Formulate a Microbiologic Diagnosis
The history, physical examination, and immediately available laboratory results (eg, Gram stain of urine or sputum) may provide highly specific information. For example, in a young man with urethritis and a Gram-stained smear from the urethral meatus demonstrating intracellular gram-negative diplococci, the most likely pathogen is Neisseria gonorrhoeae. In the latter instance, however, the clinician should be aware that a significant number of patients with gonococcal urethritis have uninformative Gram stains for the organism and that a significant number of patients with gonococcal urethritis harbor concurrent chlamydial infection that is not demonstrated on the Gram-stained smear.

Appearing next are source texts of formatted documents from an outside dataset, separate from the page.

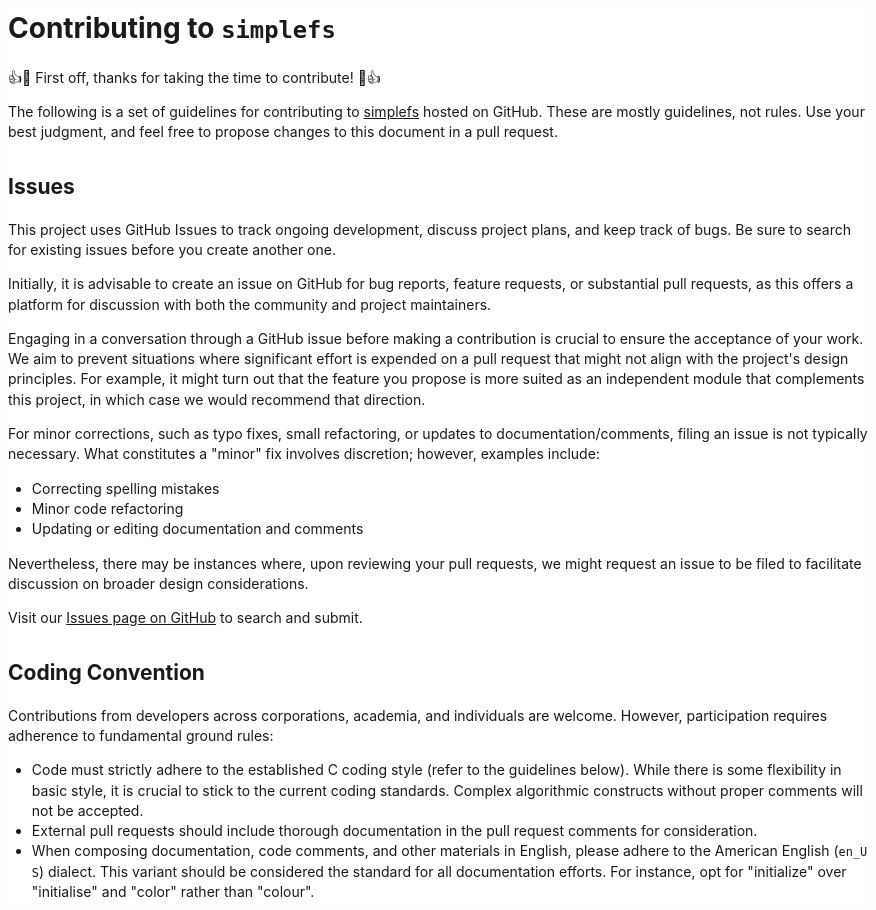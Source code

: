 # Contributing to `simplefs`

:+1::tada: First off, thanks for taking the time to contribute! :tada::+1:

The following is a set of guidelines for contributing to [simplefs](https://github.com/sysprog21/simplefs)
hosted on GitHub. These are mostly guidelines, not rules.
Use your best judgment, and feel free to propose changes to this document in a pull request.

## Issues

This project uses GitHub Issues to track ongoing development, discuss project plans, and keep track of bugs.
Be sure to search for existing issues before you create another one.

Initially, it is advisable to create an issue on GitHub for bug reports, feature requests,
or substantial pull requests, as this offers a platform for discussion with both the community and project maintainers.

Engaging in a conversation through a GitHub issue before making a contribution is crucial to ensure the acceptance of your work.
We aim to prevent situations where significant effort is expended on a pull request that might not align with the project's design principles.
For example, it might turn out that the feature you propose is more suited as an independent module that complements this project,
in which case we would recommend that direction.

For minor corrections, such as typo fixes, small refactoring, or updates to documentation/comments,
filing an issue is not typically necessary.
What constitutes a "minor" fix involves discretion; however, examples include:
- Correcting spelling mistakes
- Minor code refactoring
- Updating or editing documentation and comments

Nevertheless, there may be instances where, upon reviewing your pull requests,
we might request an issue to be filed to facilitate discussion on broader design considerations.

Visit our [Issues page on GitHub](https://github.com/sysprog21/simplefs/issues) to search and submit.

## Coding Convention

Contributions from developers across corporations, academia, and individuals are welcome.
However, participation requires adherence to fundamental ground rules:
* Code must strictly adhere to the established C coding style (refer to the guidelines below).
  While there is some flexibility in basic style, it is crucial to stick to the current coding standards.
  Complex algorithmic constructs without proper comments will not be accepted.
* External pull requests should include thorough documentation in the pull request comments for consideration.
* When composing documentation, code comments, and other materials in English,
  please adhere to the American English (`en_US`) dialect.
  This variant should be considered the standard for all documentation efforts.
  For instance, opt for "initialize" over "initialise" and "color" rather than "colour".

Determine the Necessity for Empiric Therapy
Whether or not to initiate empiric therapy is an important clinical decision based partly on experience and partly on data from clinical trials. Empiric therapy is indicated when there is a significant risk of serious morbidity if therapy is withheld until a specific pathogen is detected by the clinical laboratory. In other settings, empiric therapy may be indicated for public health reasons rather than for demonstrated superior outcome of therapy in a specific patient. For example, urethritis in a young sexually active man usually requires treatment for N gonorrhoeae and Chlamydia trachomatis despite the absence of microbiologic confirmation at the time of diagnosis. Because the risk of noncompliance with follow-up visits in this patient population may lead to further transmission of these sexually transmitted pathogens, empiric therapy is warranted.
Selection of empiric therapy may be based on the microbiologic diagnosis or a clinical diagnosis without available microbiologic clues. If no microbiologic information is available, the antimicrobial spectrum of the agent or agents chosen must necessarily be broader, taking into account the most likely pathogens responsible for the patient’s illness.
Selection from among several drugs depends on host factors that include the following: (1) concomitant disease states (eg, AIDS, neutropenia due to the use of cytotoxic chemotherapy; severe chronic liver or kidney disease) or the use of immunosuppressive medications; (2) prior adverse drug effects; (3) impaired elimination or detoxification of the drug (may be genetically predetermined but more frequently is associated with impaired renal or hepatic function due to underlying disease); (4) age of the patient; (5) pregnancy status; and (6) epidemiologic exposure (eg, exposure to a sick family member or pet, recent hospitalization, recent travel, occupational exposure, or new sexual partner).
Pharmacologic factors include (1) the kinetics of absorption, distribution, and elimination; (2) the ability of the drug to be delivered to the site of infection; (3) the potential toxicity of an agent; and (4) pharmacokinetic or pharmacodynamic interactions with other drugs.
Knowledge of the susceptibility of an organism to a specific agent in a hospital or community setting is important in the selection of empiric therapy. Pharmacokinetic differences among agents with similar antimicrobial spectrums may be exploited to reduce the frequency of dosing (eg, ceftriaxone may be conveniently given once every 24 hours). Finally, increasing consideration is being given to the cost of antimicrobial therapy, especially when multiple agents with comparable efficacy and toxicity are available for a specific infection. Changing from intravenous to oral antibiotics for prolonged administration can be particularly cost-effective.